Let’s now examine the strategy that Specky advised and the sort of output that helped us decide if what we were choosing was indeed correct or not.

The Bedroom: The Yellow Door Round Oil Burner

The Bedroom

The Bedroom

Our bedroom doesn’t have any extra frills added by way of construction and is rather minimalistic. Obviously we have our bed and the side tables… and, let me not disappoint you, lots of books and a small Digital FM radio dock on one of the tables. This is a place where we come to relax and concentrate on reading or maybe just dreaming and being in our thoughts. I do a lot of my writing ideation here… so a ceramic oil burner with its charming cut-outs would emit a soft radiance at night or even during a hot day when the curtains are drawn and the AC is switched on. I’m sure that the fragrance of our choice would make the moments so organic and so immersive… and with the dock playing Mozart, the room would surely transform into a power-intensive place where ideas no longer have to struggle to emerge and overpower me.

The Drawing-room: MeSleep Multi Crayon Look Digitally Printed Cushion Cover

The Drawing-room

The Drawing-room

The moment you look at the picture of our drawing room you’ll know why we have opted for this multi crayon digitally printed cushion cover… and I must admit here, that we have decided to order a set of five for the sofas.

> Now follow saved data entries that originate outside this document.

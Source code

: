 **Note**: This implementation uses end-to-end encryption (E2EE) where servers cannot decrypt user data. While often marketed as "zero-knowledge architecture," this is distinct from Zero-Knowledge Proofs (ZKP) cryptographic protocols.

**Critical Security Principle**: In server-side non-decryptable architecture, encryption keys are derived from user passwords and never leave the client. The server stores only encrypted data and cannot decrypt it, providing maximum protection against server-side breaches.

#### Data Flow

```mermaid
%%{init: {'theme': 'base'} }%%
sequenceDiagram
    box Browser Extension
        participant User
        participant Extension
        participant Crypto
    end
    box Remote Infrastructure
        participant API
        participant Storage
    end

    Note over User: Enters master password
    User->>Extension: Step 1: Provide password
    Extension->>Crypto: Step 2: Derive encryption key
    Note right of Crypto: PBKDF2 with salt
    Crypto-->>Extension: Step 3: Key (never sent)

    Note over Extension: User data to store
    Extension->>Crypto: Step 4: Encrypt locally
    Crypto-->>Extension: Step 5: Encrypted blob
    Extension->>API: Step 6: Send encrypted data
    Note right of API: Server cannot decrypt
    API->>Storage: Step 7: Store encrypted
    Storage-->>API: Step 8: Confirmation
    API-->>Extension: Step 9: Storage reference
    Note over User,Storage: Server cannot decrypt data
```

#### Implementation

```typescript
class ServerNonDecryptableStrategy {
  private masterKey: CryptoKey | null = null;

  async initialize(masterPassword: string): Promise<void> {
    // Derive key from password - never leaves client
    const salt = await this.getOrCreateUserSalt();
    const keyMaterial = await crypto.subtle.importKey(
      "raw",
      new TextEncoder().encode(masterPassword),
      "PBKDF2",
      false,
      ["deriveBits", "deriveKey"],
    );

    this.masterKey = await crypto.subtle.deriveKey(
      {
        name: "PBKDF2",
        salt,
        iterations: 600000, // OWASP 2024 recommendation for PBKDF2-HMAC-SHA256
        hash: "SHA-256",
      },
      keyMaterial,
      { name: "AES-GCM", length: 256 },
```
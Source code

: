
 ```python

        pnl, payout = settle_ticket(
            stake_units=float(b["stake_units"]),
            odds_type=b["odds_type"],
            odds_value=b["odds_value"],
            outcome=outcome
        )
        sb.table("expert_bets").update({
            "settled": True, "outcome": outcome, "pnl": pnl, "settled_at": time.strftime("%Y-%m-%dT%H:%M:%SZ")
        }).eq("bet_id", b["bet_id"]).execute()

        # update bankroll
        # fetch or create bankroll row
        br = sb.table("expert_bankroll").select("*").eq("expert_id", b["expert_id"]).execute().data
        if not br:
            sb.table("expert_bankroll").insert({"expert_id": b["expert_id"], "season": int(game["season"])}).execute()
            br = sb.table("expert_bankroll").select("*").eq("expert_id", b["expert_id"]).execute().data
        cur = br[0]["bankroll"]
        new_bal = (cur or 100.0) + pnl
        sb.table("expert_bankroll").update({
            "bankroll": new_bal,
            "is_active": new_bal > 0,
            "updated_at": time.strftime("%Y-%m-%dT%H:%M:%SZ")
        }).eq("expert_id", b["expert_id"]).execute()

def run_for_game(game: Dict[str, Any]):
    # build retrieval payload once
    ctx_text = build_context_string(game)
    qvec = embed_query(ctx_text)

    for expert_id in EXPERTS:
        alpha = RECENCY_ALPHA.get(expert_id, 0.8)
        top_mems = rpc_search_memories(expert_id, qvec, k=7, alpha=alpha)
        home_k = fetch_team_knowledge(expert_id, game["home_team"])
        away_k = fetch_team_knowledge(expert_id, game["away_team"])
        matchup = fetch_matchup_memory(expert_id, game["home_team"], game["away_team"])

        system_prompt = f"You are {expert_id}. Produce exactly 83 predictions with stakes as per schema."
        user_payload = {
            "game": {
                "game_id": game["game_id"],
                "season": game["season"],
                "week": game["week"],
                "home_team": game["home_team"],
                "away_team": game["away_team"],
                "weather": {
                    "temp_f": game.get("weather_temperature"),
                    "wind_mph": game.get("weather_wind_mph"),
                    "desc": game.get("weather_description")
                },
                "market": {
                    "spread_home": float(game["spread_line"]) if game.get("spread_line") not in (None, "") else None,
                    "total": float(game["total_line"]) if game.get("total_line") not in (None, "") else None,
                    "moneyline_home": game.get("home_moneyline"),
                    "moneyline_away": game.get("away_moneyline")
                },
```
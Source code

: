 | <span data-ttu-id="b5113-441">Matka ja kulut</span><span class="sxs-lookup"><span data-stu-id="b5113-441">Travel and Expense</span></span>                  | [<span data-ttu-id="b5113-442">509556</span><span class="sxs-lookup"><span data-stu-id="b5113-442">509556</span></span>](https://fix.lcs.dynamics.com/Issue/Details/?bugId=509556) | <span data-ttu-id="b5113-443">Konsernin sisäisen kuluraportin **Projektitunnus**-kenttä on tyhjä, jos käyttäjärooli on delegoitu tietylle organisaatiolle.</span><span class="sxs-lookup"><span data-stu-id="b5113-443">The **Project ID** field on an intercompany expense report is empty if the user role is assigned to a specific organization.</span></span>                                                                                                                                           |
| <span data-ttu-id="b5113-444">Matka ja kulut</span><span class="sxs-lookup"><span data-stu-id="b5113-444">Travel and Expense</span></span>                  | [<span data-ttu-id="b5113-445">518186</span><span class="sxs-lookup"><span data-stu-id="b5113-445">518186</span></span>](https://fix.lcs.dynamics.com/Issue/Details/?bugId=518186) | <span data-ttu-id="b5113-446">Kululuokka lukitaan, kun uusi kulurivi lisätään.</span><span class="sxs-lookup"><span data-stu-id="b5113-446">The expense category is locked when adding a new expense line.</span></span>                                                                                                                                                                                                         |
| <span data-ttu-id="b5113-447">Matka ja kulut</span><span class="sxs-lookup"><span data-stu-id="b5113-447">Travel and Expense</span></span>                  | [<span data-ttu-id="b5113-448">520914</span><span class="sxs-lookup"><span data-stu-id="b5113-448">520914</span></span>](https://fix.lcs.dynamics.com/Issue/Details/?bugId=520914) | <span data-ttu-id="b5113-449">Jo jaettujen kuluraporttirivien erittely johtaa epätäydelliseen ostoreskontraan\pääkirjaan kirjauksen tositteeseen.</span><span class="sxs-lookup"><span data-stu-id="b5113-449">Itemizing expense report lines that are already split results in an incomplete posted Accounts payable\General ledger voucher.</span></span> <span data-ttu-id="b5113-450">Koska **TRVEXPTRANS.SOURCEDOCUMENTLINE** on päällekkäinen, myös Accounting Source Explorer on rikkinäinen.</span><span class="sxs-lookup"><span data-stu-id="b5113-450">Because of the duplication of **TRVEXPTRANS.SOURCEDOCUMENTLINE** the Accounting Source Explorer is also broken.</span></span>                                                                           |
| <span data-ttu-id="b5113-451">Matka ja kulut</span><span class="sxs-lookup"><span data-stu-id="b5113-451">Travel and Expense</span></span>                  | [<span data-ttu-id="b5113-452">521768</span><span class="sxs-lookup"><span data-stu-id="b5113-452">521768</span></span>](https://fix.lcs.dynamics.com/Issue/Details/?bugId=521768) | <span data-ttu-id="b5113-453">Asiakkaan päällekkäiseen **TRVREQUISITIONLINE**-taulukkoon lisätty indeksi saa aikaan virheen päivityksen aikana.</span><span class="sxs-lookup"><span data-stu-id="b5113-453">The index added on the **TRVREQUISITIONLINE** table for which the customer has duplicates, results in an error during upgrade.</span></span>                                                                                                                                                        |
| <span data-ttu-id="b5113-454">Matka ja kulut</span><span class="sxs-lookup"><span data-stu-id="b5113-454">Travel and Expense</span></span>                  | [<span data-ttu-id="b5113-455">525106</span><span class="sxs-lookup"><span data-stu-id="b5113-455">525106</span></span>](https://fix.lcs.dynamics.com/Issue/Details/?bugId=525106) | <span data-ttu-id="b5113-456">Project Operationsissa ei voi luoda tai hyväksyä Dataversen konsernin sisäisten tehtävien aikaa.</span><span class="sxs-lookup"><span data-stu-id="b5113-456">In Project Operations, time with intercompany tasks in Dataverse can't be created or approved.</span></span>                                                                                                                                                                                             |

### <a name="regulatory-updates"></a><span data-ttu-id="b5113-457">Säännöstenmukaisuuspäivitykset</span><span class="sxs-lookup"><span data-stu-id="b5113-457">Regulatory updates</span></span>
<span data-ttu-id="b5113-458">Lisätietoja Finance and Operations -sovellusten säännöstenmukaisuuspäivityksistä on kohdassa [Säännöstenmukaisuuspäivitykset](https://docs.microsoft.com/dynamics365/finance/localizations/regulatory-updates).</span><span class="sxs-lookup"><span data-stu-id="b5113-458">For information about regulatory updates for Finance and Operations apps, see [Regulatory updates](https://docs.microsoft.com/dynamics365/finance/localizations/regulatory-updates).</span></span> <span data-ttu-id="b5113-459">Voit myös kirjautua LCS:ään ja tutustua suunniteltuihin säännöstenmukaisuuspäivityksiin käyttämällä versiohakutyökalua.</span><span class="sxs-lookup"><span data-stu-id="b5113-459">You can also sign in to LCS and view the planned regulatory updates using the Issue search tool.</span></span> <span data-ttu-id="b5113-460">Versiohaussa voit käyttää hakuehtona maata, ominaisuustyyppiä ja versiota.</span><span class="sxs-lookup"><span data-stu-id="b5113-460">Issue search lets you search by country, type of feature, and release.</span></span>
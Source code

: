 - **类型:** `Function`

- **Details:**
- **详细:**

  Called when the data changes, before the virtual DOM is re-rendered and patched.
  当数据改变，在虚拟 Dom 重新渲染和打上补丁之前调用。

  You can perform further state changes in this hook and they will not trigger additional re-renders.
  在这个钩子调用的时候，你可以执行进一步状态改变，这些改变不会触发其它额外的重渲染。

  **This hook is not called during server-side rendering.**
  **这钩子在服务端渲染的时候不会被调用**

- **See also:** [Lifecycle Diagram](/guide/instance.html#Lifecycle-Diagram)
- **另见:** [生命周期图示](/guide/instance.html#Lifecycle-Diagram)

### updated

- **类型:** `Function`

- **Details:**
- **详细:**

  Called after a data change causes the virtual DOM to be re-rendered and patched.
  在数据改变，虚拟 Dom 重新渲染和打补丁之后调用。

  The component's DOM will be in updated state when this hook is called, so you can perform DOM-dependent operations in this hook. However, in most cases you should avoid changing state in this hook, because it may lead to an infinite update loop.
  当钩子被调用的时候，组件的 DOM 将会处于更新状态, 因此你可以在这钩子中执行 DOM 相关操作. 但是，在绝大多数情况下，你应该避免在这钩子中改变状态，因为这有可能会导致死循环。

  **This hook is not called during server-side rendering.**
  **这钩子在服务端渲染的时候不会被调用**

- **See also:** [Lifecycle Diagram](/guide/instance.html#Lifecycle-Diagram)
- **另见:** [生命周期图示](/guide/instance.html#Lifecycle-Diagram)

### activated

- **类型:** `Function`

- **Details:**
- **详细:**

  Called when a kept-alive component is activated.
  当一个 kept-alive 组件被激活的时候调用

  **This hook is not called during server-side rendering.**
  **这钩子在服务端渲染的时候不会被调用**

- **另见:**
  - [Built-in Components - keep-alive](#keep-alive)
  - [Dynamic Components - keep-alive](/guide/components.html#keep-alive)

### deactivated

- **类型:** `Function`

As Specky remarked, ‘When people who generally don’t read as much as we do, too many books can suddenly turn a room into a dull place and so a gray monotone is what such a mind sees. In such moments and for such people, a powerful multi-crayon effect is what the place simply needs.’ I couldn’t agree more to this logic, though I did say in a low voice, ‘We don’t have many visitors anyway.’ However, I did realise that a bit of the vibrancy of these cushions would probably help the two of us get a good robust break from surrounding that have a heavy dose of books.

The Study: Aapno Rajasthan An Elegant Hand Painted Lampshade

The Study

The Study

The decision for our Study was the simplest. I’ve always had a sedate lamp here that has a black metallic Howard Roark sort of structural being and though I love it very much, it doesn’t really help me put a bit of extra verve into my sentences.

‘A bit of ethnicity and bit of bold colour schemes in one corner will do you no harm,’ Specky surmised and then went on, ‘This lampshade will surely make the dna of your sentences younger and more energetic.’ I smiled and agreed.

What do we conclude?

Well, quite obviously every room does need to be adequately vibrant and zesty… after all what is life without them? But what is more important is the way we reach a decision on how to go about transforming the rooms into spirited places of creative interaction. I do hope that our method will help some of my readers.